# hyatt mid-week 4 day exchanges/availability?



## bdurstta (Oct 6, 2011)

I am a bit concerned.  I put in a long time ago (about 9 months) for a 4 night mid-week stay for April at Hyatt Highlands.  I just passed that magically 6 months to check in and nothing matched.  Is that typical for a mid-week stay?  last year my weekend 3 day stay matched up right at the 6month in advance date.


----------



## bdh (Oct 6, 2011)

bdurstta said:


> I put in a long time ago (about 9 months) for a 4 night mid-week stay for April at Hyatt Highlands.  I just passed that magically 6 months to check in and nothing matched.  Is that typical for a mid-week stay?  last year my weekend 3 day stay matched up right at the 6month in advance date.



What's your reservation request dates?  Note that they do not split holiday weeks.  (technically they do, but not till 60 days prior to check in - but by that time, its a guarantee that there would be no availability at HI).


----------



## ivywag (Oct 6, 2011)

*Four nights*

Four nights are typically more difficult to confirm because they use fewer points than the 3 nights.  It takes a lot of points for a one bedroom 3 night stay. If you look at availability tonight, there are no 4 night stays for the next year!


----------



## bdurstta (Oct 7, 2011)

REally?  I didn't realize that.  I had such good luck with my 3 day stays I didn't think the 4 day mid-week would be so tough.  Darn.  Live and learn. I guess I will have to come up with plan B, but now I willnot be on the top of the request week!  
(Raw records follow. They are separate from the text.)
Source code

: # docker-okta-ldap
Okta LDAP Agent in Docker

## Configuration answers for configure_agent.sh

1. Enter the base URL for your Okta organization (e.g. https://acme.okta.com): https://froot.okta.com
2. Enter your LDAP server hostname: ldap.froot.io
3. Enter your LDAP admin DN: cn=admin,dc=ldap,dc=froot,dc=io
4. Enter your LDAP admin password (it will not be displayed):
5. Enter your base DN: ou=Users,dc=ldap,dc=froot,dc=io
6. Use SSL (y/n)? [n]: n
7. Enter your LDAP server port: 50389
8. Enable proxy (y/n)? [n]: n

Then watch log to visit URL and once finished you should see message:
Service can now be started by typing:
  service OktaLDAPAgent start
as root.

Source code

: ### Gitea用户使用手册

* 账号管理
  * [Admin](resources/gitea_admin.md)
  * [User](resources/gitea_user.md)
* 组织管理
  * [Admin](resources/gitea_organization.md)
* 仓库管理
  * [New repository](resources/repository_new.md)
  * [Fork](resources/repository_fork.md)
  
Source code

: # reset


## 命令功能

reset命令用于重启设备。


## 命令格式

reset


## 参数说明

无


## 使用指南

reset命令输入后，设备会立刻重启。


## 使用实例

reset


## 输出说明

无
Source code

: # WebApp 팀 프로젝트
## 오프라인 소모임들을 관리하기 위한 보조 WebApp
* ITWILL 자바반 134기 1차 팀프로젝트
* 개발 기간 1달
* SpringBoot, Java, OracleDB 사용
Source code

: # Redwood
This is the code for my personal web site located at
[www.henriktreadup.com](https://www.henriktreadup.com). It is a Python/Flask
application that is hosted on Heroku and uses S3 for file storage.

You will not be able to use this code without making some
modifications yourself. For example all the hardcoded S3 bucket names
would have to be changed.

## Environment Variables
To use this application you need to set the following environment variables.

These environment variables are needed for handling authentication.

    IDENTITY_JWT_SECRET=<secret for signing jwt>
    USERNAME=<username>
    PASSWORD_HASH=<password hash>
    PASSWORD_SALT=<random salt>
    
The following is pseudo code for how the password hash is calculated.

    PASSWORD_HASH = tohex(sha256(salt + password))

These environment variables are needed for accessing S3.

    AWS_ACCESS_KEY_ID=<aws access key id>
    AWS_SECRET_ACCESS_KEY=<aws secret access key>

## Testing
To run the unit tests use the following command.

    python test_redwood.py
thanks for your help & INput


----------



## dvc_john (Oct 7, 2011)

I own a low point Hyatt week, so I typically book the 4-night midweek stays, and so far, have not had any trouble. Of course, I've never tried for Highlands Inn, and I don't go for peak seasons, so if you're only asking about Highlands Inn, this response doesn't apply.
But I have stayed in Puerto Rico, 4 Florida resorts (all but Siesta Key), San Antonio, Lake Tahoe-High Sierra Lodge, Sedona, and 3 of the Colorado resorts (all but Residences at Park Hyatt.)


----------